Pitfall #2: LIMIT Doesn't Limit Your Bill

By Timo Dechau · Last updated March 25, 2026

You’re new to BigQuery — or maybe just new to GA4’s export — and you want to explore the data. So you do the sensible thing: SELECT * FROM events_* LIMIT 10. Just ten rows, right? How expensive could that be? Very. That query just scanned your entire dataset. Every column, every table, every day of data you’ve ever collected. The LIMIT 10 only limits the output. BigQuery already read everything to get there.

BigQuery is a columnar, full-scan engine. When you run a query, it reads all the data that matches your FROM clause before applying LIMIT. That’s just how the architecture works — there’s no early-exit optimization that says “I found 10 rows, I can stop now.”

Now here’s where it gets interesting with GA4 specifically. Your GA4 export doesn’t use a single partitioned table. It creates date-sharded tables: events_20250101, events_20250102, and so on. When you query events_* with a wildcard, BigQuery unions all of those tables together. Without a _TABLE_SUFFIX filter to constrain which date-shards get included, you’re scanning everything. Every single day.

And this compounds. On day one, your dataset is small. By month six, it might be hundreds of gigabytes. By year two, a terabyte or more.
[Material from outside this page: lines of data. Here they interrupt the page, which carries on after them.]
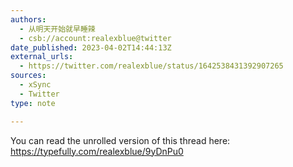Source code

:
 ```yaml
---
authors:
  - 从明天开始就早睡辣
  - csb://account:realexblue@twitter
date_published: 2023-04-02T14:44:13Z
external_urls:
  - https://twitter.com/realexblue/status/1642538431392907265
sources:
  - xSync
  - Twitter
type: note

---
```


You can read the unrolled version of this thread here: https://typefully.com/realexblue/9yDnPu0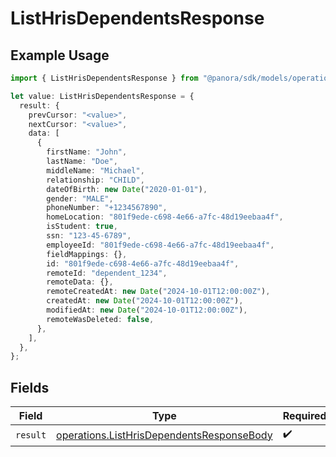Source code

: # ListHrisDependentsResponse

## Example Usage

```typescript
import { ListHrisDependentsResponse } from "@panora/sdk/models/operations";

let value: ListHrisDependentsResponse = {
  result: {
    prevCursor: "<value>",
    nextCursor: "<value>",
    data: [
      {
        firstName: "John",
        lastName: "Doe",
        middleName: "Michael",
        relationship: "CHILD",
        dateOfBirth: new Date("2020-01-01"),
        gender: "MALE",
        phoneNumber: "+1234567890",
        homeLocation: "801f9ede-c698-4e66-a7fc-48d19eebaa4f",
        isStudent: true,
        ssn: "123-45-6789",
        employeeId: "801f9ede-c698-4e66-a7fc-48d19eebaa4f",
        fieldMappings: {},
        id: "801f9ede-c698-4e66-a7fc-48d19eebaa4f",
        remoteId: "dependent_1234",
        remoteData: {},
        remoteCreatedAt: new Date("2024-10-01T12:00:00Z"),
        createdAt: new Date("2024-10-01T12:00:00Z"),
        modifiedAt: new Date("2024-10-01T12:00:00Z"),
        remoteWasDeleted: false,
      },
    ],
  },
};
```

## Fields

| Field                                                                                                  | Type                                                                                                   | Required                                                                                               | Description                                                                                            |
| ------------------------------------------------------------------------------------------------------ | ------------------------------------------------------------------------------------------------------ | ------------------------------------------------------------------------------------------------------ | ------------------------------------------------------------------------------------------------------ |
| `result`                                                                                               | [operations.ListHrisDependentsResponseBody](../../models/operations/listhrisdependentsresponsebody.md) | :heavy_check_mark:                                                                                     | N/A                                                                                                    |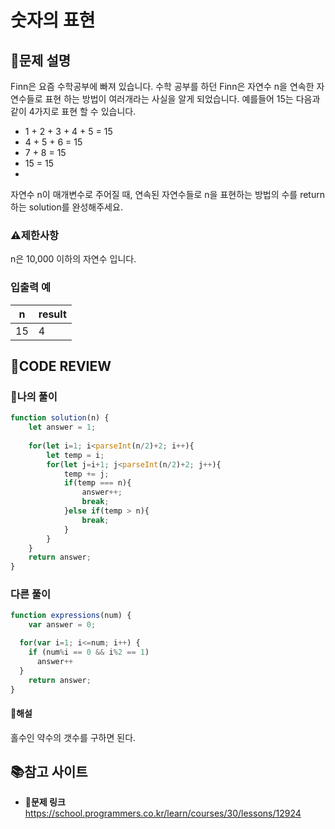 # 숫자의 표현

## **📝문제 설명**

Finn은 요즘 수학공부에 빠져 있습니다. 수학 공부를 하던 Finn은 자연수 n을 연속한 자연수들로 표현 하는 방법이 여러개라는 사실을 알게 되었습니다. 예를들어 15는 다음과 같이 4가지로 표현 할 수 있습니다.

- 1 + 2 + 3 + 4 + 5 = 15
- 4 + 5 + 6 = 15
- 7 + 8 = 15
- 15 = 15
- 
자연수 n이 매개변수로 주어질 때, 연속된 자연수들로 n을 표현하는 방법의 수를 return하는 solution를 완성해주세요.

### **⚠제한사항**

n은 10,000 이하의 자연수 입니다.

### **입출력 예**

| n   | result |
| --- | ------ |
| 15  | 4      |

## **🧐CODE REVIEW**

### **🧾나의 풀이**

```js
function solution(n) {
    let answer = 1;
    
    for(let i=1; i<parseInt(n/2)+2; i++){
        let temp = i;
        for(let j=i+1; j<parseInt(n/2)+2; j++){
            temp += j;
            if(temp === n){
                answer++;
                break;
            }else if(temp > n){
                break;
            }
        }
    }
    return answer;
}
```

### **다른 풀이**

```js
function expressions(num) {
    var answer = 0;

  for(var i=1; i<=num; i++) {
    if (num%i == 0 && i%2 == 1)
      answer++
  }
    return answer;
}
```

#### **📝해설**

홀수인 약수의 갯수를 구하면 된다.

## 📚참고 사이트

- **🔗문제 링크**<br/>
https://school.programmers.co.kr/learn/courses/30/lessons/12924

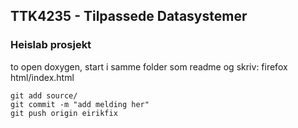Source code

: ## TTK4235 - Tilpassede Datasystemer
### Heislab prosjekt
to open doxygen, start i samme folder som readme og skriv: firefox html/index.html 
```
git add source/
git commit -m "add melding her"
git push origin eirikfix
```

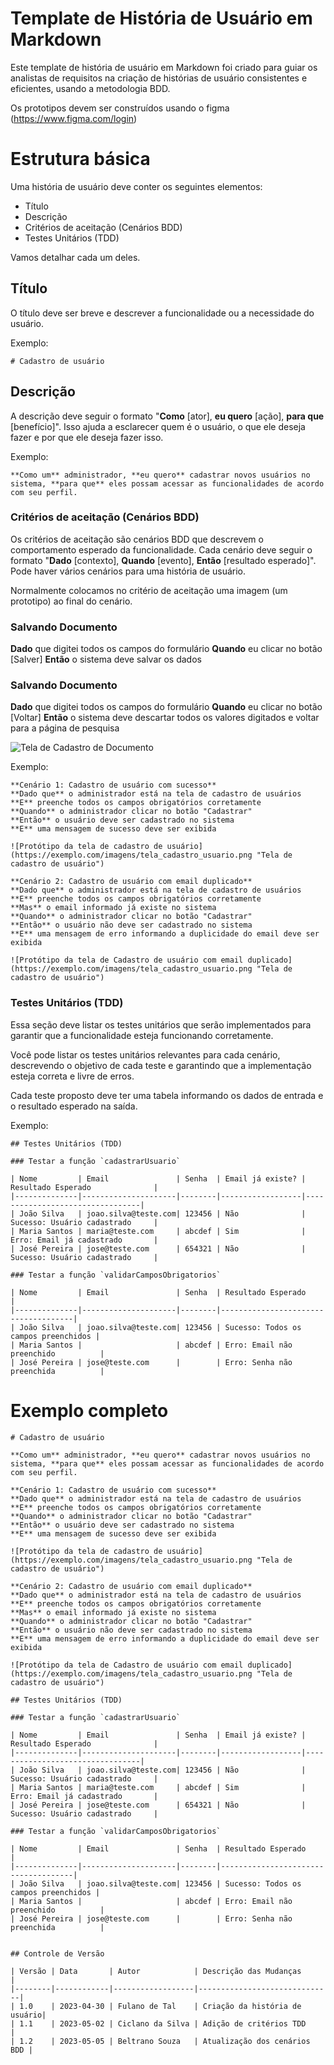 # Template de História de Usuário em Markdown

Este template de história de usuário em Markdown foi criado para guiar os analistas de requisitos na criação de histórias de usuário consistentes e eficientes, usando a metodologia BDD.

Os prototipos devem ser construídos usando o figma (https://www.figma.com/login)

# Estrutura básica

Uma história de usuário deve conter os seguintes elementos:

* Título
* Descrição
* Critérios de aceitação (Cenários BDD)
* Testes Unitários (TDD)

Vamos detalhar cada um deles.

## Título

O título deve ser breve e descrever a funcionalidade ou a necessidade do usuário.

Exemplo:
```
# Cadastro de usuário
```

## Descrição

A descrição deve seguir o formato "**Como** [ator], **eu quero** [ação], **para que** [benefício]". Isso ajuda a esclarecer quem é o usuário, o que ele deseja fazer e por que ele deseja fazer isso.

Exemplo:
```
**Como um** administrador, **eu quero** cadastrar novos usuários no sistema, **para que** eles possam acessar as funcionalidades de acordo com seu perfil.
```

### Critérios de aceitação (Cenários BDD)

Os critérios de aceitação são cenários BDD que descrevem o comportamento esperado da funcionalidade. Cada cenário deve seguir o formato "**Dado** [contexto], **Quando** [evento], **Então** [resultado esperado]". Pode haver vários cenários para uma história de usuário.

Normalmente colocamos no critério de aceitação uma imagem (um prototipo) ao final do cenário.

### Salvando Documento
**Dado** que digitei todos os campos do formulário
**Quando** eu clicar no botão [Salver]
**Então** o sistema deve salvar os dados

### Salvando Documento
**Dado** que digitei todos os campos do formulário
**Quando** eu clicar no botão [Voltar]
**Então** o sistema deve descartar todos os valores digitados e voltar para a página de pesquisa




![Tela de Cadastro de Documento](../img/cad_documento.png)

Exemplo:

```
**Cenário 1: Cadastro de usuário com sucesso**
**Dado que** o administrador está na tela de cadastro de usuários
**E** preenche todos os campos obrigatórios corretamente
**Quando** o administrador clicar no botão "Cadastrar"
**Então** o usuário deve ser cadastrado no sistema
**E** uma mensagem de sucesso deve ser exibida

![Protótipo da tela de cadastro de usuário](https://exemplo.com/imagens/tela_cadastro_usuario.png "Tela de cadastro de usuário")

**Cenário 2: Cadastro de usuário com email duplicado**
**Dado que** o administrador está na tela de cadastro de usuários
**E** preenche todos os campos obrigatórios corretamente
**Mas** o email informado já existe no sistema
**Quando** o administrador clicar no botão "Cadastrar"
**Então** o usuário não deve ser cadastrado no sistema
**E** uma mensagem de erro informando a duplicidade do email deve ser exibida

![Protótipo da tela de Cadastro de usuário com email duplicado](https://exemplo.com/imagens/tela_cadastro_usuario.png "Tela de cadastro de usuário")
```

### Testes Unitários (TDD)

Essa seção deve listar os testes unitários que serão implementados para garantir que a funcionalidade esteja funcionando corretamente.

Você pode listar os testes unitários relevantes para cada cenário, descrevendo o objetivo de cada teste e garantindo que a implementação esteja correta e livre de erros.

Cada teste proposto deve ter uma tabela informando os dados de entrada e o resultado esperado na saída.

Exemplo:

```
## Testes Unitários (TDD)

### Testar a função `cadastrarUsuario`

| Nome         | Email               | Senha  | Email já existe? | Resultado Esperado              |
|--------------|---------------------|--------|------------------|---------------------------------|
| João Silva   | joao.silva@teste.com| 123456 | Não              | Sucesso: Usuário cadastrado     |
| Maria Santos | maria@teste.com     | abcdef | Sim              | Erro: Email já cadastrado       |
| José Pereira | jose@teste.com      | 654321 | Não              | Sucesso: Usuário cadastrado     |

### Testar a função `validarCamposObrigatorios`

| Nome         | Email               | Senha  | Resultado Esperado                  |
|--------------|---------------------|--------|-------------------------------------|
| João Silva   | joao.silva@teste.com| 123456 | Sucesso: Todos os campos preenchidos |
| Maria Santos |                     | abcdef | Erro: Email não preenchido          |
| José Pereira | jose@teste.com      |        | Erro: Senha não preenchida          |
```

# Exemplo completo

```
# Cadastro de usuário

**Como um** administrador, **eu quero** cadastrar novos usuários no sistema, **para que** eles possam acessar as funcionalidades de acordo com seu perfil.

**Cenário 1: Cadastro de usuário com sucesso**
**Dado que** o administrador está na tela de cadastro de usuários
**E** preenche todos os campos obrigatórios corretamente
**Quando** o administrador clicar no botão "Cadastrar"
**Então** o usuário deve ser cadastrado no sistema
**E** uma mensagem de sucesso deve ser exibida

![Protótipo da tela de cadastro de usuário](https://exemplo.com/imagens/tela_cadastro_usuario.png "Tela de cadastro de usuário")

**Cenário 2: Cadastro de usuário com email duplicado**
**Dado que** o administrador está na tela de cadastro de usuários
**E** preenche todos os campos obrigatórios corretamente
**Mas** o email informado já existe no sistema
**Quando** o administrador clicar no botão "Cadastrar"
**Então** o usuário não deve ser cadastrado no sistema
**E** uma mensagem de erro informando a duplicidade do email deve ser exibida

![Protótipo da tela de Cadastro de usuário com email duplicado](https://exemplo.com/imagens/tela_cadastro_usuario.png "Tela de cadastro de usuário")

## Testes Unitários (TDD)

### Testar a função `cadastrarUsuario`

| Nome         | Email               | Senha  | Email já existe? | Resultado Esperado              |
|--------------|---------------------|--------|------------------|---------------------------------|
| João Silva   | joao.silva@teste.com| 123456 | Não              | Sucesso: Usuário cadastrado     |
| Maria Santos | maria@teste.com     | abcdef | Sim              | Erro: Email já cadastrado       |
| José Pereira | jose@teste.com      | 654321 | Não              | Sucesso: Usuário cadastrado     |

### Testar a função `validarCamposObrigatorios`

| Nome         | Email               | Senha  | Resultado Esperado                  |
|--------------|---------------------|--------|-------------------------------------|
| João Silva   | joao.silva@teste.com| 123456 | Sucesso: Todos os campos preenchidos |
| Maria Santos |                     | abcdef | Erro: Email não preenchido          |
| José Pereira | jose@teste.com      |        | Erro: Senha não preenchida          |


## Controle de Versão

| Versão | Data       | Autor            | Descrição das Mudanças       |
|--------|------------|------------------|------------------------------|
| 1.0    | 2023-04-30 | Fulano de Tal    | Criação da história de usuário|
| 1.1    | 2023-05-02 | Ciclano da Silva | Adição de critérios TDD      |
| 1.2    | 2023-05-05 | Beltrano Souza   | Atualização dos cenários BDD |
```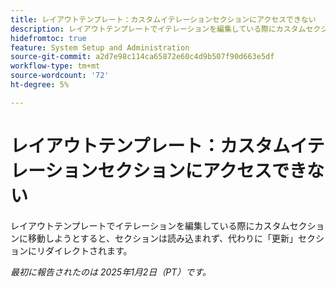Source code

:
 ```yaml
---
title: レイアウトテンプレート：カスタムイテレーションセクションにアクセスできない
description: レイアウトテンプレートでイテレーションを編集している際にカスタムセクションに移動しようとすると、セクションは読み込まれず、代わりに「更新」セクションにリダイレクトされます。
hidefromtoc: true
feature: System Setup and Administration
source-git-commit: a2d7e98c114ca65872e60c4d9b507f90d663e5df
workflow-type: tm+mt
source-wordcount: '72'
ht-degree: 5%

---
```


# レイアウトテンプレート：カスタムイテレーションセクションにアクセスできない

レイアウトテンプレートでイテレーションを編集している際にカスタムセクションに移動しようとすると、セクションは読み込まれず、代わりに「更新」セクションにリダイレクトされます。

_最初に報告されたのは 2025年1月2日（PT）です。_
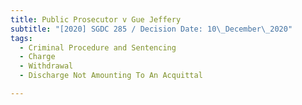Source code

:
 ```yaml
---
title: Public Prosecutor v Gue Jeffery
subtitle: "[2020] SGDC 285 / Decision Date: 10\_December\_2020"
tags:
  - Criminal Procedure and Sentencing
  - Charge
  - Withdrawal
  - Discharge Not Amounting To An Acquittal

---
```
The exact same SELECT * query gets more expensive every single day, even if you never change it. Scheduled queries and dashboards that seemed cheap in January can quietly become budget problems by October.

Three habits that will save you real money:

1. Always filter by _TABLE_SUFFIX for date ranges:

SELECT
event_name,
event_timestamp,
user_pseudo_id
FROM
`your_project.analytics_123456789.events_*`
WHERE
_TABLE_SUFFIX BETWEEN '20260301' AND '20260325'

This tells BigQuery which date-sharded tables to actually read. Everything outside the range is skipped entirely — zero bytes scanned.

2. Use TABLESAMPLE for exploration:

SELECT *
FROM
`your_project.analytics_123456789.events_20260325`
TABLESAMPLE SYSTEM (1 PERCENT)

This physically reads only ~1% of the table’s storage blocks. It’s perfect for “I just want to see what the data looks like” moments. Not statistically rigorous, but that’s not the point — you’re exploring, not analyzing.

3. Always check dry-run bytes before executing:

In the BigQuery console, look at the green validator message in the top-right corner before you hit Run. It tells you exactly how many bytes the query will scan. Get in the habit of glancing at it. If a “quick exploration” query says it’ll scan 800 GB, that’s your cue to add a date filter.

You can also dry-run from the command line:

Terminal window
bq query --dry_run --use_legacy_sql=false \
'SELECT event_name
FROM `your_project.analytics_123456789.events_*`
WHERE _TABLE_SUFFIX = "20260325"'

Run the same simple query with and without a date filter, using dry-run mode, and compare the bytes:

-- Without date filter (check dry-run bytes):
SELECT event_name
FROM `your_project.analytics_123456789.events_*`
LIMIT 10;
-- With date filter (check dry-run bytes):
SELECT event_name
FROM `your_project.analytics_123456789.events_*`
WHERE _TABLE_SUFFIX = '20260325'
LIMIT 10;

Don’t actually run the first one — just look at the dry-run estimate. If the difference is 100x or more, you now understand why every query needs a date filter. That gap is money.

Also check your query history for past damage:

SELECT
user_email,
query,
total_bytes_processed,
ROUND(
total_bytes_processed / POW(1024, 3), 2
) AS gb_processed,
creation_time
FROM
`region-us`.INFORMATION_SCHEMA.JOBS_BY_PROJECT
WHERE
creation_time > TIMESTAMP_SUB(
CURRENT_TIMESTAMP(), INTERVAL 7 DAY
)
AND total_bytes_processed > 10 * POW(1024, 3)
ORDER BY total_bytes_processed DESC
LIMIT 20;

This surfaces any queries from the last week that scanned more than 10 GB. You might be surprised what you find.